Announcement

Wallace and Gromit' patrol the streets of Kabul

This news article was published under the 2010 to 2015 Conservative and Liberal Democrat coalition government

Lance Corporal Andy Wallace and his patrol dog Gromit from the working dogs section based at Camp Bastion in Helmand province are currently helping to increase security on the streets of Kabul.

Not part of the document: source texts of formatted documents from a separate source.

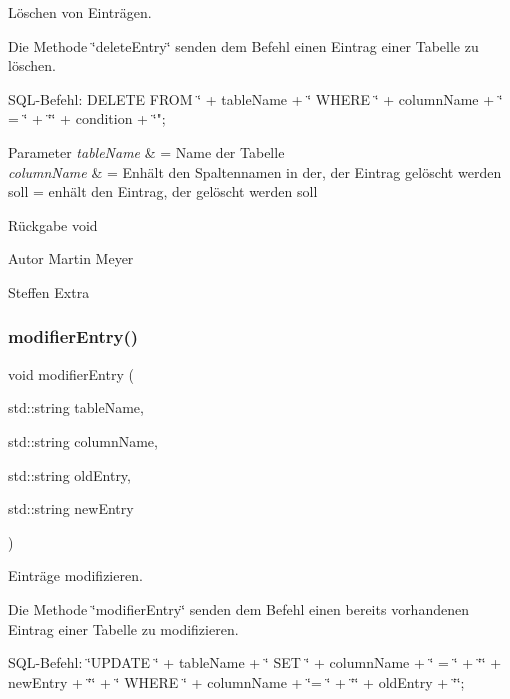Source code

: Löschen von Einträgen. 

Die Methode \char`\"{}delete\+Entry\char`\"{} senden dem Befehl einen Eintrag einer Tabelle zu löschen.~\newline


S\+Q\+L-\/\+Befehl\+: D\+E\+L\+E\+TE F\+R\+OM \char`\"{} + table\+Name + \char`\"{} W\+H\+E\+RE \char`\"{} + column\+Name + \char`\"{} = \char`\"{} + \char`\"{}\textquotesingle{}\char`\"{} + condition + \char`\"{}\textquotesingle{}";


\begin{DoxyParams}{Parameter}
{\em table\+Name} & = Name der Tabelle \\
\hline
{\em column\+Name} & = Enhält den Spaltennamen in der, der Eintrag gelöscht werden soll  = enhält den Eintrag, der gelöscht werden soll\\
\hline
\end{DoxyParams}
\begin{DoxyReturn}{Rückgabe}
void
\end{DoxyReturn}
\begin{DoxyAuthor}{Autor}
Martin Meyer 

Steffen Extra 
\end{DoxyAuthor}
\mbox{\label{entry_8hpp_ab254b5514a4950c7479bc4d513c438dc}} 
\subsubsection{modifier\+Entry()}
{\footnotesize\ttfamily void modifier\+Entry (\begin{DoxyParamCaption}\item[{std\+::string}]{table\+Name,  }\item[{std\+::string}]{column\+Name,  }\item[{std\+::string}]{old\+Entry,  }\item[{std\+::string}]{new\+Entry }\end{DoxyParamCaption})}



Einträge modifizieren. 

Die Methode \char`\"{}modifier\+Entry\char`\"{} senden dem Befehl einen bereits vorhandenen Eintrag einer Tabelle zu modifizieren.~\newline


S\+Q\+L-\/\+Befehl\+: \char`\"{}\+U\+P\+D\+A\+T\+E \char`\"{} + table\+Name + \char`\"{} S\+E\+T \char`\"{} + column\+Name + \char`\"{} = \char`\"{} + \char`\"{}\textquotesingle{}\char`\"{} + new\+Entry + \char`\"{}\textquotesingle{}\char`\"{} + \char`\"{} W\+H\+E\+R\+E \char`\"{} + column\+Name + \char`\"{}= \char`\"{} + \char`\"{}\textquotesingle{}\char`\"{} + old\+Entry + \char`\"{}\textquotesingle{}\char`\"{};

LCpl Wallace, usually based in Sennelager, Germany, with 105 Military Working Dog Support Unit, Royal Army Veterinary Corps, and his dog Gromit will be deployed to Kabul for a few weeks before returning to Camp Bastion.

Their current role sees them leaving Camp Souter in Kabul every morning as part of a security patrol and going out onto the streets to reassure the local Afghans that the area is safe.

LCpl Wallace said:

Both Gromit and I love getting out. The local people are always glad to see us. Well, they’re glad to see me!

LCpl Wallace explains that Gromit is not necessarily the cuddly character that his name suggests - he’s trained to be a protection dog:

If ever a crowd becomes too rowdy or riotous, Gromit is brought in to calm things down.

He can be fairly aggressive when he needs to be. Most people don’t mess with Gromit,” LCpl Wallace added.

Lance Corporal Andy Wallace and patrol dog Gromit out on patrol in the suburbs of Kabul
Lance Corporal Andy Wallace and patrol dog Gromit out on patrol in the suburbs of Kabul [Picture: Squadron Leader Dee Taylor, Crown Copyright/MOD 2010]

LCpl Wallace was posted to Afghanistan after he completed his dog handling course in June last year following two tours of Iraq as a medic.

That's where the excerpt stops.